82nd Airborne Division, June 1944.

In the predawn hours of June 6th, 1944, the Allies launched Operation Overlord, the invasion of France. The mission was to assault a 45 mile stretch of Field Marshal Erwin Rommel’s Atlantic Wall along France’s Cotentin Peninsula. The beachhead was divided into five assault zones, code named Gold, Sword, Juno, Omaha and Utah. Supporting the landings was a fleet of more than 5,000 vessels ranging from monstrous battleships down to assault landing craft. Spearheading the invasion of Hitler’s Festung Europa was the 82nd Airborne, one of three airborne divisions assigned to drop in advance of the landings to seize vital objectives and prevent German reinforcements from reaching the beaches.

The Story

Point of No Return depicts the D-Day night jump of the 82nd Airborne, code-named Operation Boston. The artwork features an American paratrooper, his chute deploying behind him, as he exits a mortally wounded C-47 somewhere over Normandy, France. He and his fellow troopers have a vital role in the success of Overlord. Dropping behind Utah, the only available beach on the upper flank of the peninsula, the 82nd Airborne has been ordered to capture Sainte-Mère-Église, seize and secure crossings of the Merderet River at La Fière and Chef-du-Pont, and destroy the crossing points on the Douve River at Beuzeville-la-Bastille and Étienville.

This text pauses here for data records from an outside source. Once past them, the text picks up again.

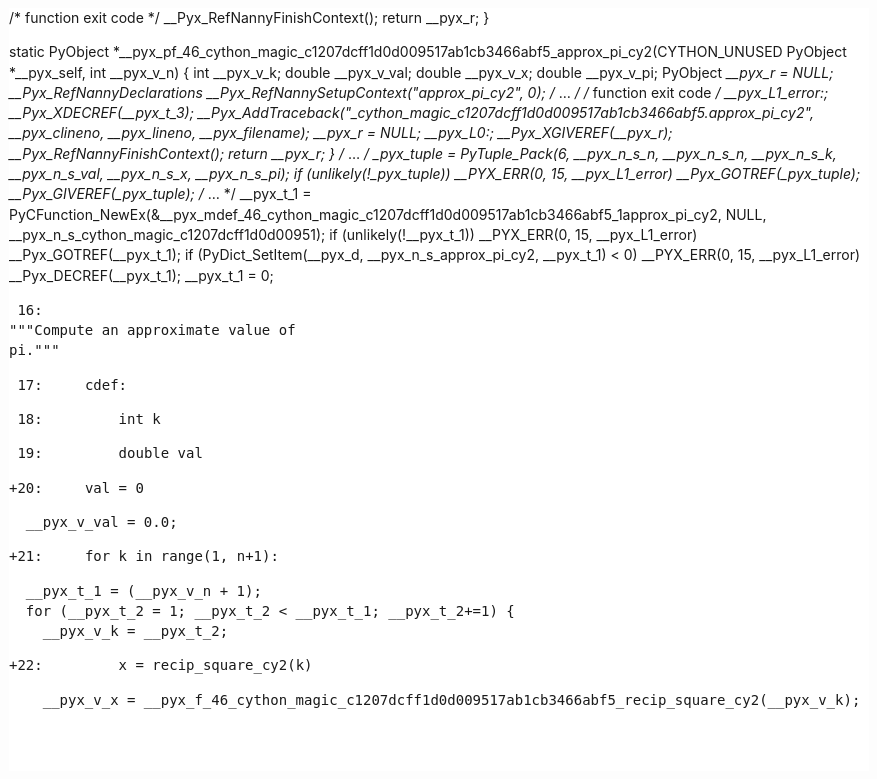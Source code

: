   /* function exit code */
  <span class='refnanny'>__Pyx_RefNannyFinishContext</span>();
  return __pyx_r;
}

static PyObject *__pyx_pf_46_cython_magic_c1207dcff1d0d009517ab1cb3466abf5_approx_pi_cy2(CYTHON_UNUSED PyObject *__pyx_self, int __pyx_v_n) {
  int __pyx_v_k;
  double __pyx_v_val;
  double __pyx_v_x;
  double __pyx_v_pi;
  PyObject *__pyx_r = NULL;
  <span class='refnanny'>__Pyx_RefNannyDeclarations</span>
  <span class='refnanny'>__Pyx_RefNannySetupContext</span>("approx_pi_cy2", 0);
/* … */
  /* function exit code */
  __pyx_L1_error:;
  <span class='pyx_macro_api'>__Pyx_XDECREF</span>(__pyx_t_3);
  <span class='pyx_c_api'>__Pyx_AddTraceback</span>("_cython_magic_c1207dcff1d0d009517ab1cb3466abf5.approx_pi_cy2", __pyx_clineno, __pyx_lineno, __pyx_filename);
  __pyx_r = NULL;
  __pyx_L0:;
  <span class='refnanny'>__Pyx_XGIVEREF</span>(__pyx_r);
  <span class='refnanny'>__Pyx_RefNannyFinishContext</span>();
  return __pyx_r;
}
/* … */
  __pyx_tuple_ = <span class='py_c_api'>PyTuple_Pack</span>(6, __pyx_n_s_n, __pyx_n_s_n, __pyx_n_s_k, __pyx_n_s_val, __pyx_n_s_x, __pyx_n_s_pi); if (unlikely(!__pyx_tuple_)) __PYX_ERR(0, 15, __pyx_L1_error)
  <span class='refnanny'>__Pyx_GOTREF</span>(__pyx_tuple_);
  <span class='refnanny'>__Pyx_GIVEREF</span>(__pyx_tuple_);
/* … */
  __pyx_t_1 = PyCFunction_NewEx(&amp;__pyx_mdef_46_cython_magic_c1207dcff1d0d009517ab1cb3466abf5_1approx_pi_cy2, NULL, __pyx_n_s_cython_magic_c1207dcff1d0d00951); if (unlikely(!__pyx_t_1)) __PYX_ERR(0, 15, __pyx_L1_error)
  <span class='refnanny'>__Pyx_GOTREF</span>(__pyx_t_1);
  if (<span class='py_c_api'>PyDict_SetItem</span>(__pyx_d, __pyx_n_s_approx_pi_cy2, __pyx_t_1) &lt; 0) __PYX_ERR(0, 15, __pyx_L1_error)
  <span class='pyx_macro_api'>__Pyx_DECREF</span>(__pyx_t_1); __pyx_t_1 = 0;
</pre><pre class="cython line score-0">&#xA0;<span class="">16</span>:     <span class="sd">&quot;&quot;&quot;Compute an approximate value of pi.&quot;&quot;&quot;</span></pre>
<pre class="cython line score-0">&#xA0;<span class="">17</span>:     <span class="k">cdef</span><span class="p">:</span></pre>
<pre class="cython line score-0">&#xA0;<span class="">18</span>:         <span class="nb">int</span> <span class="n">k</span></pre>
<pre class="cython line score-0">&#xA0;<span class="">19</span>:         <span class="n">double</span> <span class="n">val</span></pre>
<pre class="cython line score-0" onclick='toggleDiv(this)'>+<span class="">20</span>:     <span class="n">val</span> <span class="o">=</span> <span class="mf">0</span></pre>
<pre class='cython code score-0 '>  __pyx_v_val = 0.0;
</pre><pre class="cython line score-0" onclick='toggleDiv(this)'>+<span class="">21</span>:     <span class="k">for</span> <span class="n">k</span> <span class="ow">in</span> <span class="nb">range</span><span class="p">(</span><span class="mf">1</span><span class="p">,</span> <span class="n">n</span><span class="o">+</span><span class="mf">1</span><span class="p">):</span></pre>
<pre class='cython code score-0 '>  __pyx_t_1 = (__pyx_v_n + 1);
  for (__pyx_t_2 = 1; __pyx_t_2 &lt; __pyx_t_1; __pyx_t_2+=1) {
    __pyx_v_k = __pyx_t_2;
</pre><pre class="cython line score-0" onclick='toggleDiv(this)'>+<span class="">22</span>:         <span class="n">x</span> <span class="o">=</span> <span class="n">recip_square_cy2</span><span class="p">(</span><span class="n">k</span><span class="p">)</span></pre>
<pre class='cython code score-0 '>    __pyx_v_x = __pyx_f_46_cython_magic_c1207dcff1d0d009517ab1cb3466abf5_recip_square_cy2(__pyx_v_k);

Leading the division into Normandy is Force A, consisting of approximately 6,400 men from the pathfinders, the three parachute regiments, the artillery battalions and combat engineers. Commanded by General Jim Gavin, Force A will be followed a few hours later by the gliders of Force B, while the rest of the division will come ashore on the beaches.

After a 24-hour delay due to inclement weather over the English Channel, the 378 transport aircraft of the 82nd Airborne lifted off from multiple airfields in England. The veteran 505th Parachute Infantry regiment—this will be their third combat jump—is in the vanguard, followed by the 508th PIR and 507th PIR, both on their first combat mission.

The nine pathfinder C-47s crossed the coast a little after midnight, with the plan for the 505th PIR to drop on DZ-O at 01:15 AM, the 508th PIR onto DZ-N at 02:08 AM followed by the 507th PIR onto DZ-T 30 minutes later. Unknown to the main echelon of Force A, their pathfinders, with the exception of those from the 505th PIR, have largely been misdropped or are engaged in firefights and unable to set up their navigation equipment. The lack of navigational beacons, combined with unexpectedly thick banks of clouds and the intense German antiaircraft fire that erupts as the formations pass into occupied France, wreak havoc on the Troop Carrier formations. The armada of C-47s, their pilots climbing or descending to avoid collisions and accelerating to avoid the relentless flak, are soon scattered all across the Cotentin Peninsula.

The jump caution light is flipped to green and the troopers surge forward, tumbling out into the night sky, not knowing what to expect when they hit the ground. For the paratroopers of the 82nd Airborne and for the Allies as well—who have gambled everything on this “Great Crusade” against Nazi Germany—June 6, 1944 is truly the point of no return.